The Strange Case of Dr. Jekyll and Mr. Hyde is a serious romance, a genre usually intended for the instruction of the young. As a writer of romances—nineteenth century stories depicting the truth of the human heart—Stevenson successfully adapts a novel about adults into a thriller that challenges young people to consider the ambiguity of human nature. He was interested in psychology, and he excels at penetrating façades and exposing the ambiguities underneath them. The several narratives that tell the story of Jekyll and Hyde present differing views of reality and prepare the reader for the chief ambiguity in the novel—Jekyll’s attitude toward Hyde. Stevenson uses extensively the idea of the double, or Doppelgänger—the theory that an individual’s character is composed of two parts, a reasonable self and evil twin or shadow, which are constantly at war—that forms the split center of The Strange Case of Dr. Jekyll and Mr. Hyde. Yet, Jekyll and Hyde (Jekyll’s double), although split, are not two. Sharing one body and one brain, they do not separate but assume a change in form in which Jekyll is replaced by Hyde, who was within Jekyll.

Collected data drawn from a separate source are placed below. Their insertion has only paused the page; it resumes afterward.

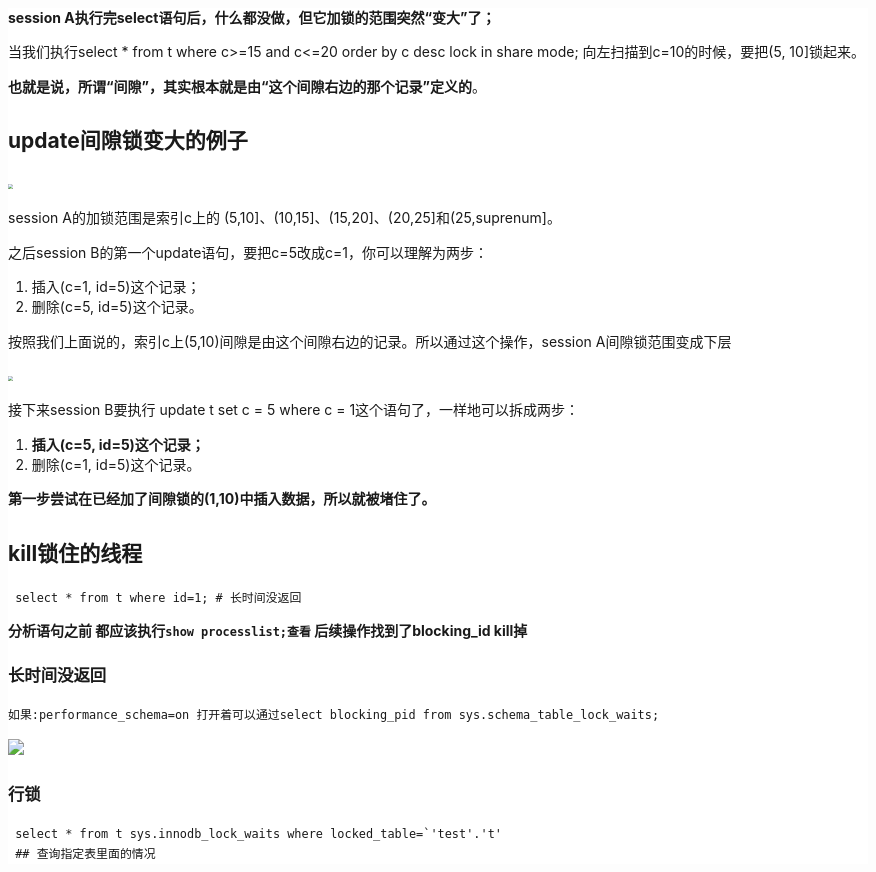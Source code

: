 **session A执行完select语句后，什么都没做，但它加锁的范围突然“变大”了；**

当我们执行select * from t where c>=15 and c<=20 order by c desc lock in share mode; 向左扫描到c=10的时候，要把(5, 10]锁起来。

**也就是说，所谓“间隙”，其实根本就是由“这个间隙右边的那个记录”定义的**。



## update间隙锁变大的例子



<img src="https://yakax-version2.oss-cn-chengdu.aliyuncs.com/blog/mysql/trx/nextupdata.png!print" style="zoom: 33%;" />

session A的加锁范围是索引c上的 (5,10]、(10,15]、(15,20]、(20,25]和(25,suprenum]。

之后session B的第一个update语句，要把c=5改成c=1，你可以理解为两步：

1. 插入(c=1, id=5)这个记录；
2. 删除(c=5, id=5)这个记录。

按照我们上面说的，索引c上(5,10)间隙是由这个间隙右边的记录。所以通过这个操作，session A间隙锁范围变成下层

<img src="https://yakax-version2.oss-cn-chengdu.aliyuncs.com/blog/mysql/trx/nextlock11.png!print" style="zoom: 33%;" />

接下来session B要执行 update t set c = 5 where c = 1这个语句了，一样地可以拆成两步：

1. **插入(c=5, id=5)这个记录；**
2. 删除(c=1, id=5)这个记录。

**第一步尝试在已经加了间隙锁的(1,10)中插入数据，所以就被堵住了。**



## kill锁住的线程

```mysql
 select * from t where id=1; # 长时间没返回
```

**分析语句之前 都应该执行`show processlist;查看` 后续操作找到了blocking_id kill掉**

### 长时间没返回

``` mysql
如果:performance_schema=on 打开着可以通过select blocking_pid from sys.schema_table_lock_waits; 
```

<img src="https://yakax-version2.oss-cn-chengdu.aliyuncs.com/blog/mysql/lock/showprocesslist.png!print " />



### 行锁

```mysql
 select * from t sys.innodb_lock_waits where locked_table=`'test'.'t'
 ## 查询指定表里面的情况
```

Jekyll, whose existence makes Hyde possible, has rejected Hyde for more than twenty years—the chemical potion representing only his most dramatic step. Hyde is slowly transformed from one who tramples a child impersonally and without conscience to a selfish, cruel creature who is consumed with malicious hatred of Jekyll. Meanwhile, Jekyll continues his dissociation from Hyde. He considers the possibility of destroying Hyde altogether, accelerates his performance of altruistic deeds, and refuses to acknowledge Hyde as a portion of himself. Hyde is enraged at his treatment by the person to whom he owes his life, and he becomes increasingly evil. He assumes control at will, and Jekyll, failing to understand that what he had attempted was an impossibility, continues to believe that the experiment could succeed if he could only obtain pure powder for the potion. In desperation, Hyde commits suicide, thus destroying both men.

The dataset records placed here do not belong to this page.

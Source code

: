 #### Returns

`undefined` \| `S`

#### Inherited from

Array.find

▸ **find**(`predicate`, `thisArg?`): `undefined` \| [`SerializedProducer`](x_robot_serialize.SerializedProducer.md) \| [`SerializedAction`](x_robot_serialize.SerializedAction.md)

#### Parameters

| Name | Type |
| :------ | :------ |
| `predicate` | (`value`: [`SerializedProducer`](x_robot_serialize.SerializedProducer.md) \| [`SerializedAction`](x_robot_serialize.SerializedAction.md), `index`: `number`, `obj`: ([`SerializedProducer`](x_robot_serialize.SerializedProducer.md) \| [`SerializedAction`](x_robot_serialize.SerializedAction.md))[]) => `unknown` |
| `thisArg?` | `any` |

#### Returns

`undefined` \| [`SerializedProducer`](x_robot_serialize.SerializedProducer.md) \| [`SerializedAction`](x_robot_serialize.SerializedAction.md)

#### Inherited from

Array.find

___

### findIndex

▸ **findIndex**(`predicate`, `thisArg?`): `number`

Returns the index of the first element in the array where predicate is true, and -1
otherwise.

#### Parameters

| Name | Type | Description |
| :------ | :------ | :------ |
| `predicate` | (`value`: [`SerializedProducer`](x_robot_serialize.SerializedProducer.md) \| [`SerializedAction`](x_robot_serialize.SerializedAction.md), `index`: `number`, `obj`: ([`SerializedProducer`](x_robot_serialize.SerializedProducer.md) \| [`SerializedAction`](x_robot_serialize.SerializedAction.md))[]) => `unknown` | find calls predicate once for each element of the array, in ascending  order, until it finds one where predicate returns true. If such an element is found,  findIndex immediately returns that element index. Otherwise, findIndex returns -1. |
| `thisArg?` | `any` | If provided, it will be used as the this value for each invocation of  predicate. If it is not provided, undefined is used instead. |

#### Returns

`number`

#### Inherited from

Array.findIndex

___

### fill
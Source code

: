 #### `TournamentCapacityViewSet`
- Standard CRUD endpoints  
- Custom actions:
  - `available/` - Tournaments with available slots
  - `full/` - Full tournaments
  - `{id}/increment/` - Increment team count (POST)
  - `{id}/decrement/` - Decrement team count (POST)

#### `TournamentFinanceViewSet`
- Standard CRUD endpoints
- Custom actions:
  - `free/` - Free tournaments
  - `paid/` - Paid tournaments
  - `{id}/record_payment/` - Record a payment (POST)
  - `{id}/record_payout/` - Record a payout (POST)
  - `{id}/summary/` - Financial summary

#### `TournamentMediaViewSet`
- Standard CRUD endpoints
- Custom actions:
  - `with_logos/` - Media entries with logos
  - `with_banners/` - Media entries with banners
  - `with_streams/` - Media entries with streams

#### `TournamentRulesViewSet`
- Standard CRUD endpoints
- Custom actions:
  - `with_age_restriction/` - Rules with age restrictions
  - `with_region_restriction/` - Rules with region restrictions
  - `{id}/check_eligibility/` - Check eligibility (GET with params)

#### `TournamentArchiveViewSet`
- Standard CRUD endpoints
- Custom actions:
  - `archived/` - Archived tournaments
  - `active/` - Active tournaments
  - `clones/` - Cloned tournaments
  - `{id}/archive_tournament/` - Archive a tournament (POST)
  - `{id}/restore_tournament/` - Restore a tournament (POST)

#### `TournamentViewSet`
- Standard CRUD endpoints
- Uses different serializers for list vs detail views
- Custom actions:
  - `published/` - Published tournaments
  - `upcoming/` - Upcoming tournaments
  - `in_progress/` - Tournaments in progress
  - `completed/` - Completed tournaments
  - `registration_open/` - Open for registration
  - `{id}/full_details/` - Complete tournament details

To strengthen his theme—the essential ambiguity and unknowable nature of the self—-Stevenson layers contrasts within the various points of view that form the narrative. The friendship of Enfield, the first narrator, and Utterson is mysterious, because they are almost polar opposites. The motif of the double, suggested by their regular and almost compulsive walks through the fog-shrouded streets of London, continues in their responses to Edward Hyde. Although both regard Hyde himself with intense disgust and nausea, the mystery of Hyde’s identity provides a mere anecdote for Enfield, while Utterson finds it very troubling. For Dr. Lanyon, who is more closely associated with Jekyll, the knowledge of Jekyll and Hyde is fatal.
The phrase “Jekyll-and-Hyde” does not merely denote a kind of split personality, but rather refers to Jekyll’s intense conflict within himself. Stevenson presents to young readers an extreme case that nevertheless illustrates the dangers of refusing to accept duality as a fact of human nature.